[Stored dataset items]
------------------------------------

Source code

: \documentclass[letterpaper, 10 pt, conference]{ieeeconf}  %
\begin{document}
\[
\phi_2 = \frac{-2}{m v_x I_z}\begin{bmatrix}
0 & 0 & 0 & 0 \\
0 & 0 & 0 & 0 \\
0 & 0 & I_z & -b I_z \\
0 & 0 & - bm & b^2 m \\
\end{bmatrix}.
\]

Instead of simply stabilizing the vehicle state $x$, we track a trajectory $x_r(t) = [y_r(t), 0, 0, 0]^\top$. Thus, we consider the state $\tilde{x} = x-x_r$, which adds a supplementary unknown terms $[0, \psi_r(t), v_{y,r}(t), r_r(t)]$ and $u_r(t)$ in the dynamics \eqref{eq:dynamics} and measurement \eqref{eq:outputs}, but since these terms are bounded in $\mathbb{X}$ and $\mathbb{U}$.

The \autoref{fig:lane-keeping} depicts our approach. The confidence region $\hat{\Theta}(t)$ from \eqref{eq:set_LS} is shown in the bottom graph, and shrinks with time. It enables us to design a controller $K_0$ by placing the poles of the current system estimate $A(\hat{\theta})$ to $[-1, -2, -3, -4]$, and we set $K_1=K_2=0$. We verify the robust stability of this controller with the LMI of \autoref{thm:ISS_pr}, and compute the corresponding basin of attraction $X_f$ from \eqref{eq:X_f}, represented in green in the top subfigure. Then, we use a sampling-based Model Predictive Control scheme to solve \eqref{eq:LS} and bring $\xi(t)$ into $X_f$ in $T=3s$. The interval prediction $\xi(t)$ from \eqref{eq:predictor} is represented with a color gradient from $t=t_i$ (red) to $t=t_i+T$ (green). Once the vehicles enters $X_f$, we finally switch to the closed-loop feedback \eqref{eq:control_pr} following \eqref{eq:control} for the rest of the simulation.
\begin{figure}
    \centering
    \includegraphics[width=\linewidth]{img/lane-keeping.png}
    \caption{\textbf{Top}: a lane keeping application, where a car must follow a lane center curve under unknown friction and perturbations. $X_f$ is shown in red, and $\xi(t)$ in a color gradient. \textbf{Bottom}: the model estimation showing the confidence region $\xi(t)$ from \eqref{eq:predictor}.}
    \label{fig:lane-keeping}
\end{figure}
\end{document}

------------------------------------

▸ **How to complete this task**: Reproduce the data shown above exactly.

▸ **Solution**:
Source code

: \documentclass[letterpaper, 10 pt, conference]{ieeeconf}  %
\begin{document}
\[
\phi_2 = \frac{-2}{m v_x I_z}\begin{bmatrix}
0 & 0 & 0 & 0 \\
0 & 0 & 0 & 0 \\
0 & 0 & I_z & -b I_z \\
0 & 0 & - bm & b^2 m \\
\end{bmatrix}.
\]

Instead of simply stabilizing the vehicle state $x$, we track a trajectory $x_r(t) = [y_r(t), 0, 0, 0]^\top$. Thus, we consider the state $\tilde{x} = x-x_r$, which adds a supplementary unknown terms $[0, \psi_r(t), v_{y,r}(t), r_r(t)]$ and $u_r(t)$ in the dynamics \eqref{eq:dynamics} and measurement \eqref{eq:outputs}, but since these terms are bounded in $\mathbb{X}$ and $\mathbb{U}$.

The \autoref{fig:lane-keeping} depicts our approach. The confidence region $\hat{\Theta}(t)$ from \eqref{eq:set_LS} is shown in the bottom graph, and shrinks with time. It enables us to design a controller $K_0$ by placing the poles of the current system estimate $A(\hat{\theta})$ to $[-1, -2, -3, -4]$, and we set $K_1=K_2=0$. We verify the robust stability of this controller with the LMI of \autoref{thm:ISS_pr}, and compute the corresponding basin of attraction $X_f$ from \eqref{eq:X_f}, represented in green in the top subfigure. Then, we use a sampling-based Model Predictive Control scheme to solve \eqref{eq:LS} and bring $\xi(t)$ into $X_f$ in $T=3s$. The interval prediction $\xi(t)$ from \eqref{eq:predictor} is represented with a color gradient from $t=t_i$ (red) to $t=t_i+T$ (green). Once the vehicles enters $X_f$, we finally switch to the closed-loop feedback \eqref{eq:control_pr} following \eqref{eq:control} for the rest of the simulation.
\begin{figure}
    \centering
    \includegraphics[width=\linewidth]{img/lane-keeping.png}
    \caption{\textbf{Top}: a lane keeping application, where a car must follow a lane center curve under unknown friction and perturbations. $X_f$ is shown in red, and $\xi(t)$ in a color gradient. \textbf{Bottom}: the model estimation showing the confidence region $\xi(t)$ from \eqref{eq:predictor}.}
    \label{fig:lane-keeping}
\end{figure}
\end{document}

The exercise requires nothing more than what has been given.